Moses did none of these things. Instead he spoke about children, and the distant future, and the duty to pass on memory to generations yet unborn. Three times in this week’s sedra he turns to the theme:
And when your children ask you, ‘What do you mean by this rite?’ you shall say...
Ex. 12:26-27
And you shall explain to your child on that day, ‘It is because of what the Lord did for me when I went free from Egypt’
Ex. 13:8
And when, in time to come, your child asks you, saying, ‘What does this mean?’ you shall answer...
Ex. 13:14
About to gain their freedom, the Israelites were told that they had to become a nation of educators. That is what made Moses not just a great leader, but a unique one. What the Torah is teaching is that freedom is won, not on the battlefield, nor in the political arena, nor in the courts, national or international, but in the human imagination and will. To defend a country you need an army. But to defend a free society you need schools. You need families and an educational system in which ideals are passed on from one generation to the next, and never lost, or despaired of, or obscured. So Jews became the people whose passion was education, whose citadels were schools and whose heroes were teachers.

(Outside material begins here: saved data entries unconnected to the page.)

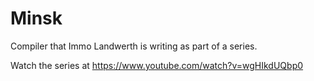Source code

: # Minsk

Compiler that Immo Landwerth is writing as part of a series.

Watch the series at https://www.youtube.com/watch?v=wgHIkdUQbp0 

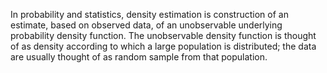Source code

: In probability and statistics, density estimation is construction of an estimate, based on observed data, of an unobservable underlying probability density function. The unobservable density function is thought of as density according to which a large population is distributed; the data are usually thought of as random sample from that population.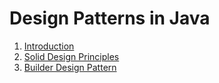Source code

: # Design Patterns in Java

1. [Introduction](./notes/pages/Introduction.md)
2. [Solid Design Principles](./notes/pages/solid-design-principles.md)
3. [Builder Design Pattern]()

The result was that by the time the Second Temple was destroyed, Jews had constructed the world’s first system of universal compulsory education, paid for by public funds:
Remember for good the man Joshua ben Gamla, because were it not for him the Torah would have been forgotten from Israel. At first a child was taught by a father, and as a result orphans were left uneducated. It was then resolved that teachers of children should be appointed in Jerusalem, and a father (who lived outside the city) would bring his child there and have him taught, but the orphan was still left without tuition. Then it was resolved to appoint teachers in each district, and boys of the age of sixteen and seventeen were placed under them; but when the teacher was angry with a pupil, he would rebel and leave. Finally Joshua ben Gamla came and instituted that teachers be appointed in every province and every city, and children from the age of six or seven were placed under their charge.
Baba Batra 21a
By contrast, England did not institute universal compulsory education until 1870. The seriousness the Sages attached to education can be measured by the following two passages:
If a city has made no provision for the education of the young, its inhabitants are placed under a ban, until teachers have been engaged. If they persistently neglect this duty, the city is excommunicated, for the world only survives by the merit of the breath of schoolchildren.
Maimonides, Hilchot Talmud Torah 2:1
Rabbi Judah the Prince sent R. Chiyya and R. Issi and R. Ami on a mission through the towns of Israel to establish teachers in every place. They came to a town where there were no teachers. They said to the inhabitants, “Bring us the defenders of the town.” They brought them the military guard. The Rabbis said, “These are not the protectors of the town but its destroyers.” “Who then are the protectors?” asked the inhabitants. They answered, “The teachers.”
Yerushalmi Haggigah 1:6
No other faith has attached a higher value to study. None has given it a higher position in the scale of communal priorities. From the very outset Israel knew that freedom cannot be created by legislation, nor can it be sustained by political structures alone. As the American justice Judge Learned Hand put it: “Liberty lies in the hearts of men and women; when it dies there, no constitution, no law, no court can save it.” That is the truth epitomized in a remarkable exegesis given by the Sages. They based it on the following verse about the tablets Moses received at Sinai:
The Tablets were the work of God; the writing was the writing of God, engraved on the Tablets.
Ex. 32:16
They reinterpreted it as follows:
Read not charut, engraved, but cherut, freedom, for there is none so free as one who occupies himself with the study of Torah.
Mishnah Avot 6:2
What they meant was that if the law is engraved on the hearts of the people, it does not need to be enforced by police. True freedom – cherut – is the ability to control oneself without having to be controlled by others. Without accepting voluntarily a code of moral and ethical restraints, liberty becomes license and society itself a battleground of warring instincts and desires.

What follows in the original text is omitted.